Ich kann an mein zukünftiges Ich denken. Kann mir den Kopf darüber zerbrechen, wer ich sein will, wie ich sein will. Doch woraus entsteht mein zukünftiges Ich? Aus den Entscheidungen die ich jetzt treffe.
Wer wir sind ist eine Summe von Entscheidungen. Entscheidungen, die uns an verschiedene Orte und zu unterschiedlichen Menschen geführt haben. Sie haben alle ihren Einfluss auf uns, lassen uns verschiedenes fühlen und sehen.

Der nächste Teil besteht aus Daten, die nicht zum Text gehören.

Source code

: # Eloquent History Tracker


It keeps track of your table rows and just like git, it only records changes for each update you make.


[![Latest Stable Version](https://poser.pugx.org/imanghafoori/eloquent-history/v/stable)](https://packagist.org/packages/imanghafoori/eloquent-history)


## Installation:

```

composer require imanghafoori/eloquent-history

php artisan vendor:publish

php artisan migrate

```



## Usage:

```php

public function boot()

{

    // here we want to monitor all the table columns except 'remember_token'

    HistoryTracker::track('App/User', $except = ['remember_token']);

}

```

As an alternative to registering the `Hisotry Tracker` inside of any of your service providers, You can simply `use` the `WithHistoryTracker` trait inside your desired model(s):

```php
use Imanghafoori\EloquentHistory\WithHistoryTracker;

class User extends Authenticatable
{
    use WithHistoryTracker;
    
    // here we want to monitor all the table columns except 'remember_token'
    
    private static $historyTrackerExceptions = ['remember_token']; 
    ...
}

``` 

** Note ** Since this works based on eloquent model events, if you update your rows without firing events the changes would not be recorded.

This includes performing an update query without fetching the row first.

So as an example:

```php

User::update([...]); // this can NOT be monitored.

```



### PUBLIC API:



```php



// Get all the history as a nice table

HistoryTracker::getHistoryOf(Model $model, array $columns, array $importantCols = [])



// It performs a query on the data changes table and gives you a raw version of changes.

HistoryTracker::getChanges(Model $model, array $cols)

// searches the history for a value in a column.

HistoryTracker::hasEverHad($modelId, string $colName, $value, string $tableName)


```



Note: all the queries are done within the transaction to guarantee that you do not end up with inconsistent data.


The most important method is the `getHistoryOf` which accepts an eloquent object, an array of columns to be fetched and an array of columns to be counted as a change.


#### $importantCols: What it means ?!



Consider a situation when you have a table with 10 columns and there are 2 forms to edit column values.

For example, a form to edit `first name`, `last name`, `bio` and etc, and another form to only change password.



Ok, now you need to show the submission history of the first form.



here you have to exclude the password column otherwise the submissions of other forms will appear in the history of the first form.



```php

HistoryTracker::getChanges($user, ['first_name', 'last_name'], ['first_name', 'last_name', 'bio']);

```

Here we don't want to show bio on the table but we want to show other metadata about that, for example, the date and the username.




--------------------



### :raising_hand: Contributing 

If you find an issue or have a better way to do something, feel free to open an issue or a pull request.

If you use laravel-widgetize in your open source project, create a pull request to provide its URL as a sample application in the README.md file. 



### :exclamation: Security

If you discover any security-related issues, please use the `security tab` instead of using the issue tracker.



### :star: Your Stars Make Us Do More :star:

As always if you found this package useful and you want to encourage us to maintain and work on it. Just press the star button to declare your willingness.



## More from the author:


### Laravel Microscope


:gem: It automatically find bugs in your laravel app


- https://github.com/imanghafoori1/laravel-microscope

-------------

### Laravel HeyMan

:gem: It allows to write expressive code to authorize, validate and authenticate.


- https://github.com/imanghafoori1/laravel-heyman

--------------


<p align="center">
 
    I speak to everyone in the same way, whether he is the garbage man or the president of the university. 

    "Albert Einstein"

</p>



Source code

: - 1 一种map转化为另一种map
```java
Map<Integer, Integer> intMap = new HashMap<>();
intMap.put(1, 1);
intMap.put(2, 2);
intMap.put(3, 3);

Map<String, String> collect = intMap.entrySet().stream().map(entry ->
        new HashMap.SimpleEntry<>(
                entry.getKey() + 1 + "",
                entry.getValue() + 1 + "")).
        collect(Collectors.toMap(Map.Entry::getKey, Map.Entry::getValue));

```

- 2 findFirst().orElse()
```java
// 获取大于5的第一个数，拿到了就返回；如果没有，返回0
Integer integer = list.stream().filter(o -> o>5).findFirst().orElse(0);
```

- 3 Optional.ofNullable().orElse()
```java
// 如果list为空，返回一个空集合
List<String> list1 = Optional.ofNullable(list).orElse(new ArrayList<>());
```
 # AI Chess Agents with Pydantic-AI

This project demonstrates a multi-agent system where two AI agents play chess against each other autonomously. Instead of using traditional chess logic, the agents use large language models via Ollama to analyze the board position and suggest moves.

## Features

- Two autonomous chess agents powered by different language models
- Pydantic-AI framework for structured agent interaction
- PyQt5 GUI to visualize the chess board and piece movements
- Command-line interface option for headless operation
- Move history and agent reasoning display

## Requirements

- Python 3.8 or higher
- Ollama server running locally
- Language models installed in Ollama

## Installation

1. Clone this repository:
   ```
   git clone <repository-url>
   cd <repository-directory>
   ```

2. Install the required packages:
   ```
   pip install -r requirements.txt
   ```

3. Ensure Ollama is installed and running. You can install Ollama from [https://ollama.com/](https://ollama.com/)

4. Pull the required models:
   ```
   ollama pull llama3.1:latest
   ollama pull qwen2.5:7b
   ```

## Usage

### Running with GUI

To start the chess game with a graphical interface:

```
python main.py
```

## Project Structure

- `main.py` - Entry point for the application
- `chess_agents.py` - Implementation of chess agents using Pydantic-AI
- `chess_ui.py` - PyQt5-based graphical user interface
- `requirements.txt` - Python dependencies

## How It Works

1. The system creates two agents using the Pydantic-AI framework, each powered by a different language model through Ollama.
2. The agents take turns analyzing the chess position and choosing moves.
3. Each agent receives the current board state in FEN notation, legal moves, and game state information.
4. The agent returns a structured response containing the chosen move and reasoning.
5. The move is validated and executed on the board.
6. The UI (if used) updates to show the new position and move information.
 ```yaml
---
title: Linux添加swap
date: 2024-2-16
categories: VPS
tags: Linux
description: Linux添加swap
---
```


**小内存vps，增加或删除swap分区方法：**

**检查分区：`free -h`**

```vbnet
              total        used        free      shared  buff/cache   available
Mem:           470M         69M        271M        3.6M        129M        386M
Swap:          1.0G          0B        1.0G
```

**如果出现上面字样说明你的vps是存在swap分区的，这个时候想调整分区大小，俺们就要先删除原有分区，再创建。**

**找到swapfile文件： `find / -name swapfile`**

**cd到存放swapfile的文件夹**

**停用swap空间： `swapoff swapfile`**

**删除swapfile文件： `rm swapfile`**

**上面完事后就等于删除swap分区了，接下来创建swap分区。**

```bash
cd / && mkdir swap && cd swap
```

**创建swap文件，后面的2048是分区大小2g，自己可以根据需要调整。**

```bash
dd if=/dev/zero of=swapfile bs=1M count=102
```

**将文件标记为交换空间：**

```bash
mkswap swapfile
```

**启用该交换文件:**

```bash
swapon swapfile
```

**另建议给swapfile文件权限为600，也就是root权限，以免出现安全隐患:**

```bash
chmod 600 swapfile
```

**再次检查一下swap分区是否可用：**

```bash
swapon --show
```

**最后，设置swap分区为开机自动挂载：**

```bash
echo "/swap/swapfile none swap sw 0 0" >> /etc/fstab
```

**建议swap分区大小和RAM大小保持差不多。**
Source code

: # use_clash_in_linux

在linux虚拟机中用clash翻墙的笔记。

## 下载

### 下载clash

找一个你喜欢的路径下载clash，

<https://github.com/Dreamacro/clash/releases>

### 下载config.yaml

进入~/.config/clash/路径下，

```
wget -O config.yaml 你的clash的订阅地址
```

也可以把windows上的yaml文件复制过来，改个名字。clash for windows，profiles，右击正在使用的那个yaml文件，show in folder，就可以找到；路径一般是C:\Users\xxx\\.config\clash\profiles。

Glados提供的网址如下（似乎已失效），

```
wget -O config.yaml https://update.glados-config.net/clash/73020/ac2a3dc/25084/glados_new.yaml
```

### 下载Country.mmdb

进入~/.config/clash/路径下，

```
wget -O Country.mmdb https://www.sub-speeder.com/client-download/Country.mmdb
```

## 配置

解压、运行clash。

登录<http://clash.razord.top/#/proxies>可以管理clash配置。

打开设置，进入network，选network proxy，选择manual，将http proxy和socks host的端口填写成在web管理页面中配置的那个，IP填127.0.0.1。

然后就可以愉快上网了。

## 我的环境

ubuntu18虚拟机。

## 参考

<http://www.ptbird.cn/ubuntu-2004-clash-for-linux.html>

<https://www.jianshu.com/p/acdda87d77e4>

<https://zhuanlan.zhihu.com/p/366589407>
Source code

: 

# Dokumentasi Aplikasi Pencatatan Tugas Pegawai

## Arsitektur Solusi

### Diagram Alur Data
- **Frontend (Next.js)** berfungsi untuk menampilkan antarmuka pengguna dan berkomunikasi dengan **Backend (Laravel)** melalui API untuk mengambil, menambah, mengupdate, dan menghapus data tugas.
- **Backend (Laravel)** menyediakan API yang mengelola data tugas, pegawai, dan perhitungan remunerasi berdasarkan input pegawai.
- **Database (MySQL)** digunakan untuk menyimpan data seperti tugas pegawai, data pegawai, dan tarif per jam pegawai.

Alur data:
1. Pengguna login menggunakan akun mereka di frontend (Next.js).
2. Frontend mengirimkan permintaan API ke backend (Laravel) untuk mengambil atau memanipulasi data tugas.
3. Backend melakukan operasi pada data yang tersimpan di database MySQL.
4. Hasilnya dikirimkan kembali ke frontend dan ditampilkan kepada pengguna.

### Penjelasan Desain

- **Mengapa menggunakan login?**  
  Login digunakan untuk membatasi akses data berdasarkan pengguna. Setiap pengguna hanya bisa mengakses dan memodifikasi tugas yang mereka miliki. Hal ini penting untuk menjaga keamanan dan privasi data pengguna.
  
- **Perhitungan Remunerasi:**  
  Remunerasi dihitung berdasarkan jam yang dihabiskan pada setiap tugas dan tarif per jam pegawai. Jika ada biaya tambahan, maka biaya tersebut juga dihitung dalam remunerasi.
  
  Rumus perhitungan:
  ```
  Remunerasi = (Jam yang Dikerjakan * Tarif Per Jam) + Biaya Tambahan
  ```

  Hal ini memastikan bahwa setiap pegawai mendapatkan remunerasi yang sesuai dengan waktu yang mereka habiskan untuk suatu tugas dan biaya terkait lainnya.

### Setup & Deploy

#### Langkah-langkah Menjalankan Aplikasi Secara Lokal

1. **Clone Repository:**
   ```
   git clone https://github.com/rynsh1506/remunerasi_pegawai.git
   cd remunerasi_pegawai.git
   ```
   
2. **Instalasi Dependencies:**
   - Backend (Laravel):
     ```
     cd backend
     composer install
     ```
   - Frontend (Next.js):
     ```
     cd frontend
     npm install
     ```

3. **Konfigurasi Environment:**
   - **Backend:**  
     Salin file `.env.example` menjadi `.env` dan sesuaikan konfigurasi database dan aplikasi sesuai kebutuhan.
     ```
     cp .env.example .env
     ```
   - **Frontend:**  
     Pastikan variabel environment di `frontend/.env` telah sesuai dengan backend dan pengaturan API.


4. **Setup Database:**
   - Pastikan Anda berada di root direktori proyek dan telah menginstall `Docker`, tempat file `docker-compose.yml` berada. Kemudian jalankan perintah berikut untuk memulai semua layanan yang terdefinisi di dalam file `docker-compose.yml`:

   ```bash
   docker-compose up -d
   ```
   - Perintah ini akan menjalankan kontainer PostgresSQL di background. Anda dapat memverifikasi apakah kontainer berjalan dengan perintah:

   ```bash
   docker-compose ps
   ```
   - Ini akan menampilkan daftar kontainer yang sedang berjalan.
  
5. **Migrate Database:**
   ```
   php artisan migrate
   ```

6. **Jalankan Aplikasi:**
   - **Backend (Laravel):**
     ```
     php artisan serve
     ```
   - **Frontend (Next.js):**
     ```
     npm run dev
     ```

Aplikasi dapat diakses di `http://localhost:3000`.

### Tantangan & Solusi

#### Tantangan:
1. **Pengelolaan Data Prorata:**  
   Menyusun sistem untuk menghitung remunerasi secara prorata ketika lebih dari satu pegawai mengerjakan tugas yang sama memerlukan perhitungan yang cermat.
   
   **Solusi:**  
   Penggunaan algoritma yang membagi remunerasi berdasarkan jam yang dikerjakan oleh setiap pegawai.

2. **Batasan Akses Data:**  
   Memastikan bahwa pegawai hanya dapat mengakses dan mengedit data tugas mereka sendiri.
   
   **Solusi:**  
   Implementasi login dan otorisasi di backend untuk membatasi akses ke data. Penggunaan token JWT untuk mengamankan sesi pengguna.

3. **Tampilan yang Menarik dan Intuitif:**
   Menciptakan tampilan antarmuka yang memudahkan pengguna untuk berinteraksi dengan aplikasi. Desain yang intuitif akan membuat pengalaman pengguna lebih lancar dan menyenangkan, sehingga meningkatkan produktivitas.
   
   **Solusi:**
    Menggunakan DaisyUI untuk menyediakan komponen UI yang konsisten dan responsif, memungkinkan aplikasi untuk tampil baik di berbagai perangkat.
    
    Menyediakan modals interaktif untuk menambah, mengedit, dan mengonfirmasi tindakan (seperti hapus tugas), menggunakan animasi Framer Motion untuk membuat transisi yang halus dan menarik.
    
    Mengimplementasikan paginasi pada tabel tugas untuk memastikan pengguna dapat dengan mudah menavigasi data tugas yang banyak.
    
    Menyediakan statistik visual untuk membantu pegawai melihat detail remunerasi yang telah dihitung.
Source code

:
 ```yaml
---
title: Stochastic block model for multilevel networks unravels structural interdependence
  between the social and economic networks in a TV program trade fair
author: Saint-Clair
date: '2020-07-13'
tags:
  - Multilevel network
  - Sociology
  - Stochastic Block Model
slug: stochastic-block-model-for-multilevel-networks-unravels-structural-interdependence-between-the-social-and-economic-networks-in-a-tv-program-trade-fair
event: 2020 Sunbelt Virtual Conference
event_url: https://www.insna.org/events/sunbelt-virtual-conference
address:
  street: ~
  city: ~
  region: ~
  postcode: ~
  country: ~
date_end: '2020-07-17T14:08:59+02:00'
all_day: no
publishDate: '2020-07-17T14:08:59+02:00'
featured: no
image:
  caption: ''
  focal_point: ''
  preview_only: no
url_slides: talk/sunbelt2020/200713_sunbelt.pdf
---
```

So habe ich mich dafür entschieden nach Taiwan zu reisen und alles, was ich hier erlebt habe hat das Ich, dass ich zu diesem Zeitpunkt bin, geformt und geprägt.

Zweifel und Konflikt
Ich kann mir gut vorstellen, dass es für einige Menschen nach einer naiven Vorstellung klingt. Ich weiß, dass das Leben vieler voller Sorgen ist und sich so viele machtlos fühlen gegenüber allem, was in dieser Welt und in ihrem Leben passiert.
Wir machen uns Sorgen ums Alter und unsere Finanzen. Um unsere Gesundheit, die unserer Lieben Menschen, die unserer Umwelt. Wir denken wir müssen gewissen Standards und Vorstellungen entsprechen, oder wollen das vielleicht sogar.
Wir sorgen uns um Sicherheit und werden jeden Tag ernüchtert von der Welle an furchtbaren Nachrichten.
Und ehrlich, ich habe noch keine universelle Antwort darauf, wie wir uns von all diesen Sorgen lösen können. Doch zu versuchen so gut, wie möglich im Hier und Jetzt verankert zu sein ist, was mir hilft.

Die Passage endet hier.